- **Problem requirements**
If a record holds a picture, leave the picture out and copy everything else exactly.

- **Source records**
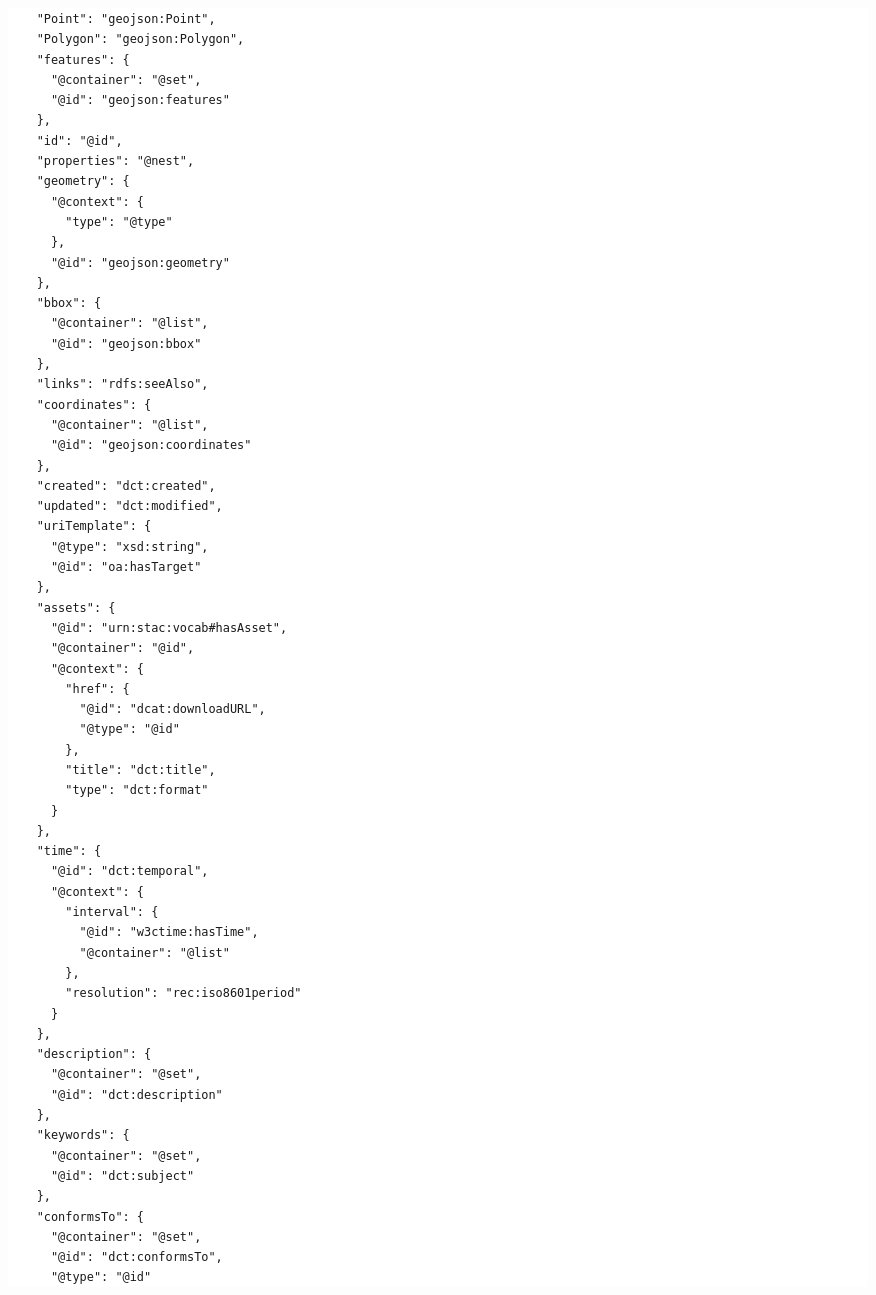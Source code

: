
 ```jsonld
    "Point": "geojson:Point",
    "Polygon": "geojson:Polygon",
    "features": {
      "@container": "@set",
      "@id": "geojson:features"
    },
    "id": "@id",
    "properties": "@nest",
    "geometry": {
      "@context": {
        "type": "@type"
      },
      "@id": "geojson:geometry"
    },
    "bbox": {
      "@container": "@list",
      "@id": "geojson:bbox"
    },
    "links": "rdfs:seeAlso",
    "coordinates": {
      "@container": "@list",
      "@id": "geojson:coordinates"
    },
    "created": "dct:created",
    "updated": "dct:modified",
    "uriTemplate": {
      "@type": "xsd:string",
      "@id": "oa:hasTarget"
    },
    "assets": {
      "@id": "urn:stac:vocab#hasAsset",
      "@container": "@id",
      "@context": {
        "href": {
          "@id": "dcat:downloadURL",
          "@type": "@id"
        },
        "title": "dct:title",
        "type": "dct:format"
      }
    },
    "time": {
      "@id": "dct:temporal",
      "@context": {
        "interval": {
          "@id": "w3ctime:hasTime",
          "@container": "@list"
        },
        "resolution": "rec:iso8601period"
      }
    },
    "description": {
      "@container": "@set",
      "@id": "dct:description"
    },
    "keywords": {
      "@container": "@set",
      "@id": "dct:subject"
    },
    "conformsTo": {
      "@container": "@set",
      "@id": "dct:conformsTo",
      "@type": "@id"
```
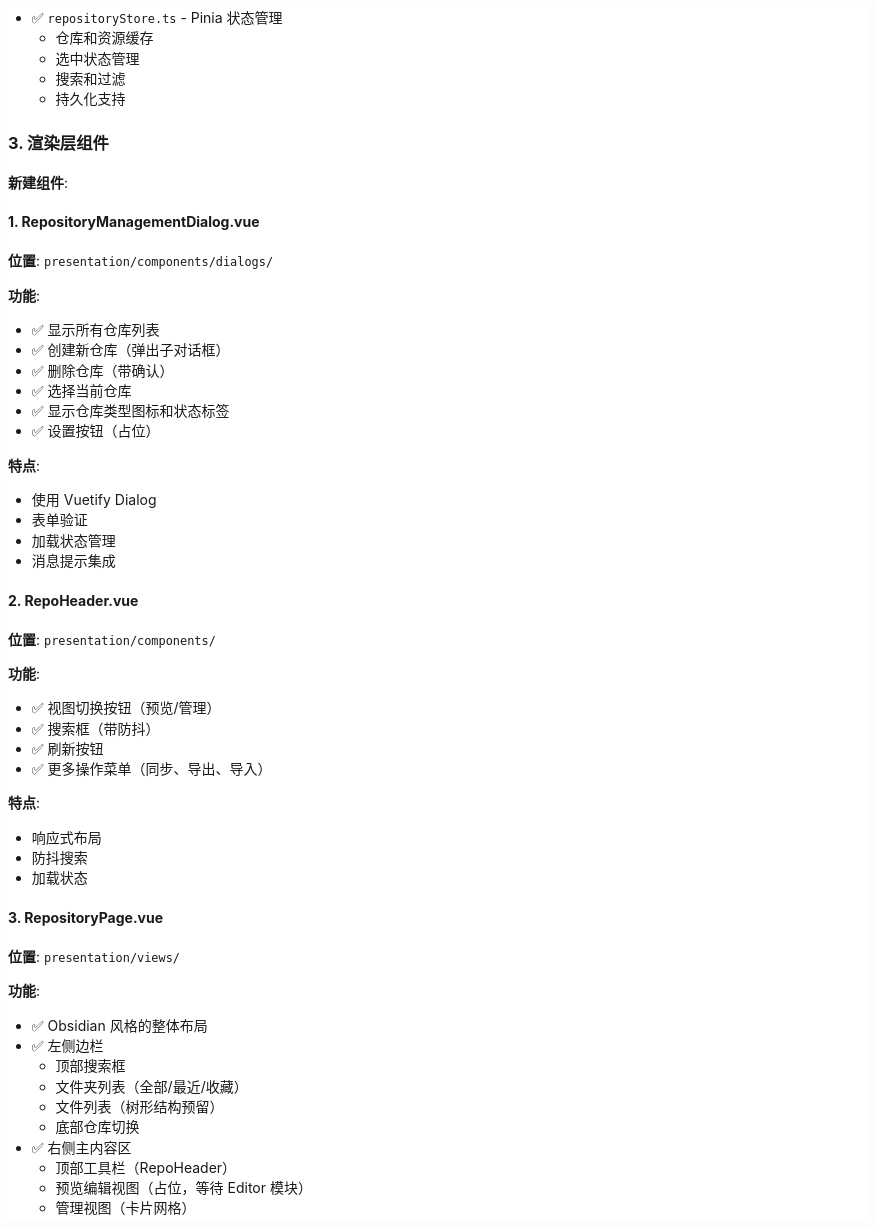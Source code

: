- ✅ `repositoryStore.ts` - Pinia 状态管理
  - 仓库和资源缓存
  - 选中状态管理
  - 搜索和过滤
  - 持久化支持

### 3. 渲染层组件

**新建组件**:

#### 1. RepositoryManagementDialog.vue
**位置**: `presentation/components/dialogs/`

**功能**:
- ✅ 显示所有仓库列表
- ✅ 创建新仓库（弹出子对话框）
- ✅ 删除仓库（带确认）
- ✅ 选择当前仓库
- ✅ 显示仓库类型图标和状态标签
- ✅ 设置按钮（占位）

**特点**:
- 使用 Vuetify Dialog
- 表单验证
- 加载状态管理
- 消息提示集成

#### 2. RepoHeader.vue
**位置**: `presentation/components/`

**功能**:
- ✅ 视图切换按钮（预览/管理）
- ✅ 搜索框（带防抖）
- ✅ 刷新按钮
- ✅ 更多操作菜单（同步、导出、导入）

**特点**:
- 响应式布局
- 防抖搜索
- 加载状态

#### 3. RepositoryPage.vue
**位置**: `presentation/views/`

**功能**:
- ✅ Obsidian 风格的整体布局
- ✅ 左侧边栏
  - 顶部搜索框
  - 文件夹列表（全部/最近/收藏）
  - 文件列表（树形结构预留）
  - 底部仓库切换
- ✅ 右侧主内容区
  - 顶部工具栏（RepoHeader）
  - 预览编辑视图（占位，等待 Editor 模块）
  - 管理视图（卡片网格）
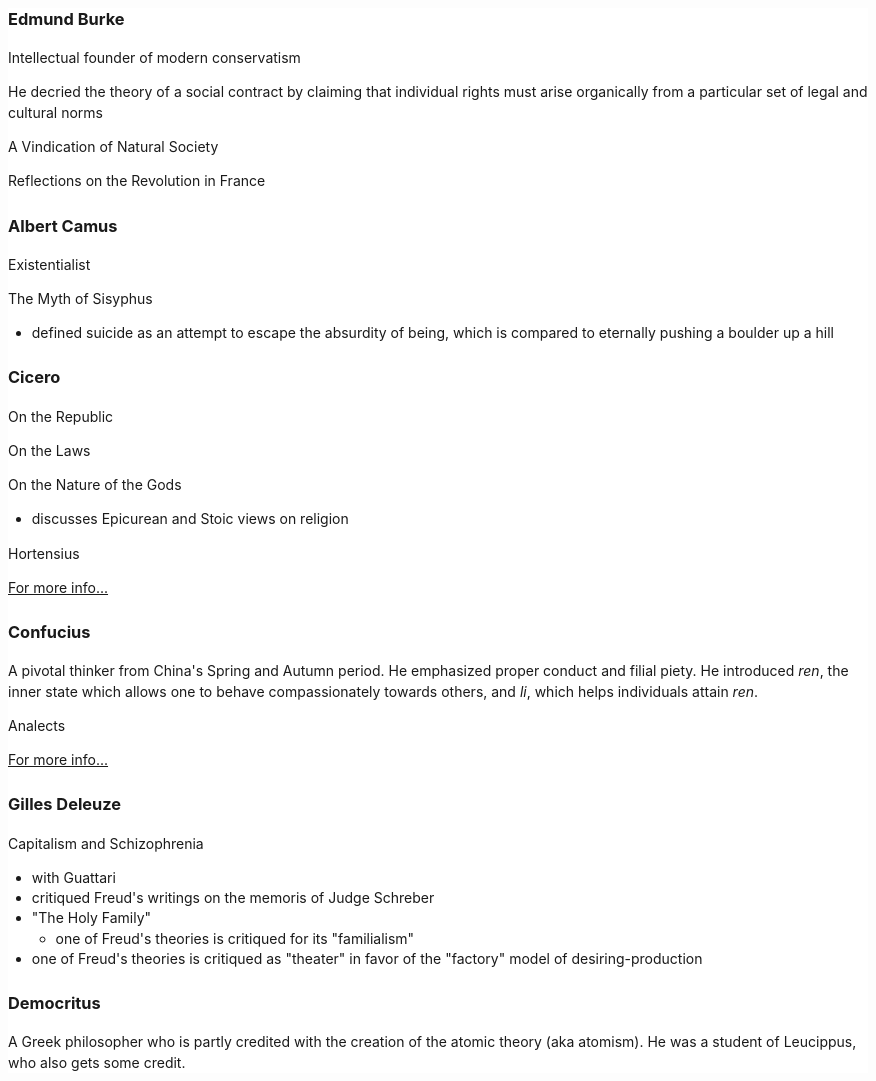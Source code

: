 ### Edmund Burke

Intellectual founder of modern conservatism

He decried the theory of a social contract by claiming that individual rights must arise organically from a particular set of legal and cultural norms

A Vindication of Natural Society

Reflections on the Revolution in France

### Albert Camus

Existentialist

The Myth of Sisyphus

- defined suicide as an attempt to escape the absurdity of being, which is compared to eternally pushing a boulder up a hill

### Cicero

On the Republic

On the Laws

On the Nature of the Gods

- discusses Epicurean and Stoic views on religion

Hortensius

[For more info...](https://iep.utm.edu/cicero/)

### Confucius

A pivotal thinker from China's Spring and Autumn period. He emphasized proper conduct and filial piety. He introduced *ren*, the inner state which allows one to behave compassionately towards others, and *li*, which helps individuals attain *ren*.

Analects

[For more info...](http://plato.stanford.edu/entries/confucius/)

### Gilles Deleuze

Capitalism and Schizophrenia

- with Guattari
- critiqued Freud's writings on the memoris of Judge Schreber
- "The Holy Family"
  - one of Freud's theories is critiqued for its "familialism"
- one of Freud's theories is critiqued as "theater" in favor of the "factory" model of desiring-production

### Democritus

A Greek philosopher who is partly credited with the creation of the atomic theory (aka atomism). He was a student of Leucippus, who also gets some credit.
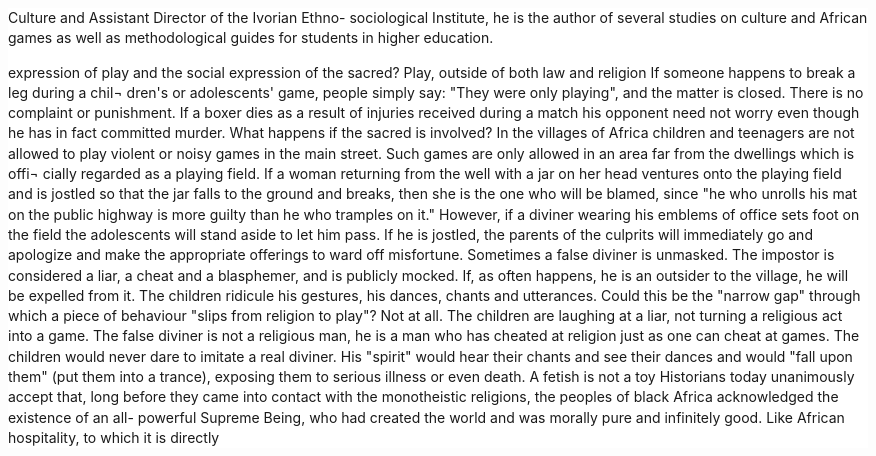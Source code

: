 Culture and Assistant Director
of the Ivorian Ethno-
sociological Institute, he is the
author of several studies on
culture and African games as
well as methodological guides
for students in higher
education.



expression of play and the social expression of
the sacred?
Play, outside of both
law and religion
If someone happens to break a leg during a chil¬
dren's or adolescents' game, people simply say:
"They were only playing", and the matter is
closed. There is no complaint or punishment. If
a boxer dies as a result of injuries received during
a match his opponent need not worry even
though he has in fact committed murder. What
happens if the sacred is involved?
In the villages of Africa children and teenagers
are not allowed to play violent or noisy games
in the main street. Such games are only allowed
in an area far from the dwellings which is offi¬
cially regarded as a playing field. If a woman
returning from the well with a jar on her head
ventures onto the playing field and is jostled so
that the jar falls to the ground and breaks, then
she is the one who will be blamed, since "he who
unrolls his mat on the public highway is more
guilty than he who tramples on it."
However, if a diviner wearing his emblems
of office sets foot on the field the adolescents will
stand aside to let him pass. If he is jostled, the
parents of the culprits will immediately go and
apologize and make the appropriate offerings to
ward off misfortune.
Sometimes a false diviner is unmasked. The
impostor is considered a liar, a cheat and a
blasphemer, and is publicly mocked. If, as often
happens, he is an outsider to the village, he will
be expelled from it. The children ridicule his
gestures, his dances, chants and utterances. Could
this be the "narrow gap" through which a piece
of behaviour "slips from religion to play"? Not
at all. The children are laughing at a liar, not
turning a religious act into a game. The false
diviner is not a religious man, he is a man who
has cheated at religion just as one can cheat at
games. The children would never dare to imitate
a real diviner. His "spirit" would hear their
chants and see their dances and would "fall upon
them" (put them into a trance), exposing them
to serious illness or even death.
A fetish is not a toy
Historians today unanimously accept that, long
before they came into contact with the
monotheistic religions, the peoples of black
Africa acknowledged the existence of an all-
powerful Supreme Being, who had created the
world and was morally pure and infinitely good.
Like African hospitality, to which it is directly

- **Answer for the task**
Source code

:
 ```jsonld
    "Point": "geojson:Point",
    "Polygon": "geojson:Polygon",
    "features": {
      "@container": "@set",
      "@id": "geojson:features"
    },
    "id": "@id",
    "properties": "@nest",
    "geometry": {
      "@context": {
        "type": "@type"
      },
      "@id": "geojson:geometry"
    },
    "bbox": {
      "@container": "@list",
      "@id": "geojson:bbox"
    },
    "links": "rdfs:seeAlso",
    "coordinates": {
      "@container": "@list",
      "@id": "geojson:coordinates"
    },
    "created": "dct:created",
    "updated": "dct:modified",
    "uriTemplate": {
      "@type": "xsd:string",
      "@id": "oa:hasTarget"
    },
    "assets": {
      "@id": "urn:stac:vocab#hasAsset",
      "@container": "@id",
      "@context": {
        "href": {
          "@id": "dcat:downloadURL",
          "@type": "@id"
        },
        "title": "dct:title",
        "type": "dct:format"
      }
    },
    "time": {
      "@id": "dct:temporal",
      "@context": {
        "interval": {
          "@id": "w3ctime:hasTime",
          "@container": "@list"
        },
        "resolution": "rec:iso8601period"
      }
    },
    "description": {
      "@container": "@set",
      "@id": "dct:description"
    },
    "keywords": {
      "@container": "@set",
      "@id": "dct:subject"
    },
    "conformsTo": {
      "@container": "@set",
      "@id": "dct:conformsTo",
      "@type": "@id"
```
Source code

:- ✅ `repositoryStore.ts` - Pinia 状态管理
  - 仓库和资源缓存
  - 选中状态管理
  - 搜索和过滤
  - 持久化支持

### 3. 渲染层组件

**新建组件**:

#### 1. RepositoryManagementDialog.vue
**位置**: `presentation/components/dialogs/`

**功能**:
- ✅ 显示所有仓库列表
- ✅ 创建新仓库（弹出子对话框）
- ✅ 删除仓库（带确认）
- ✅ 选择当前仓库
- ✅ 显示仓库类型图标和状态标签
- ✅ 设置按钮（占位）

**特点**:
- 使用 Vuetify Dialog
- 表单验证
- 加载状态管理
- 消息提示集成

#### 2. RepoHeader.vue
**位置**: `presentation/components/`

**功能**:
- ✅ 视图切换按钮（预览/管理）
- ✅ 搜索框（带防抖）
- ✅ 刷新按钮
- ✅ 更多操作菜单（同步、导出、导入）

**特点**:
- 响应式布局
- 防抖搜索
- 加载状态

#### 3. RepositoryPage.vue
**位置**: `presentation/views/`

**功能**:
- ✅ Obsidian 风格的整体布局
- ✅ 左侧边栏
  - 顶部搜索框
  - 文件夹列表（全部/最近/收藏）
  - 文件列表（树形结构预留）
  - 底部仓库切换
- ✅ 右侧主内容区
  - 顶部工具栏（RepoHeader）
  - 预览编辑视图（占位，等待 Editor 模块）
  - 管理视图（卡片网格）
Source code

: ### Edmund Burke

Intellectual founder of modern conservatism

He decried the theory of a social contract by claiming that individual rights must arise organically from a particular set of legal and cultural norms

A Vindication of Natural Society

Reflections on the Revolution in France

### Albert Camus

Existentialist

The Myth of Sisyphus

- defined suicide as an attempt to escape the absurdity of being, which is compared to eternally pushing a boulder up a hill

### Cicero

On the Republic

On the Laws

On the Nature of the Gods

- discusses Epicurean and Stoic views on religion

Hortensius

[For more info...](https://iep.utm.edu/cicero/)

### Confucius

A pivotal thinker from China's Spring and Autumn period. He emphasized proper conduct and filial piety. He introduced *ren*, the inner state which allows one to behave compassionately towards others, and *li*, which helps individuals attain *ren*.

Analects

[For more info...](http://plato.stanford.edu/entries/confucius/)

### Gilles Deleuze

Capitalism and Schizophrenia

- with Guattari
- critiqued Freud's writings on the memoris of Judge Schreber
- "The Holy Family"
  - one of Freud's theories is critiqued for its "familialism"
- one of Freud's theories is critiqued as "theater" in favor of the "factory" model of desiring-production

### Democritus

A Greek philosopher who is partly credited with the creation of the atomic theory (aka atomism). He was a student of Leucippus, who also gets some credit.
Source code

: Culture and Assistant Director
of the Ivorian Ethno-
sociological Institute, he is the
author of several studies on
culture and African games as
well as methodological guides
for students in higher
education.



expression of play and the social expression of
the sacred?
Play, outside of both
law and religion
If someone happens to break a leg during a chil¬
dren's or adolescents' game, people simply say:
"They were only playing", and the matter is
closed. There is no complaint or punishment. If
a boxer dies as a result of injuries received during
a match his opponent need not worry even
though he has in fact committed murder. What
happens if the sacred is involved?
In the villages of Africa children and teenagers
are not allowed to play violent or noisy games
in the main street. Such games are only allowed
in an area far from the dwellings which is offi¬
cially regarded as a playing field. If a woman
returning from the well with a jar on her head
ventures onto the playing field and is jostled so
that the jar falls to the ground and breaks, then
she is the one who will be blamed, since "he who
unrolls his mat on the public highway is more
guilty than he who tramples on it."
However, if a diviner wearing his emblems
of office sets foot on the field the adolescents will
stand aside to let him pass. If he is jostled, the
parents of the culprits will immediately go and
apologize and make the appropriate offerings to
ward off misfortune.
Sometimes a false diviner is unmasked. The
impostor is considered a liar, a cheat and a
blasphemer, and is publicly mocked. If, as often
happens, he is an outsider to the village, he will
be expelled from it. The children ridicule his
gestures, his dances, chants and utterances. Could
this be the "narrow gap" through which a piece
of behaviour "slips from religion to play"? Not
at all. The children are laughing at a liar, not
turning a religious act into a game. The false
diviner is not a religious man, he is a man who
has cheated at religion just as one can cheat at
games. The children would never dare to imitate
a real diviner. His "spirit" would hear their
chants and see their dances and would "fall upon
them" (put them into a trance), exposing them
to serious illness or even death.
A fetish is not a toy
Historians today unanimously accept that, long
before they came into contact with the
monotheistic religions, the peoples of black
Africa acknowledged the existence of an all-
powerful Supreme Being, who had created the
world and was morally pure and infinitely good.
Like African hospitality, to which it is directly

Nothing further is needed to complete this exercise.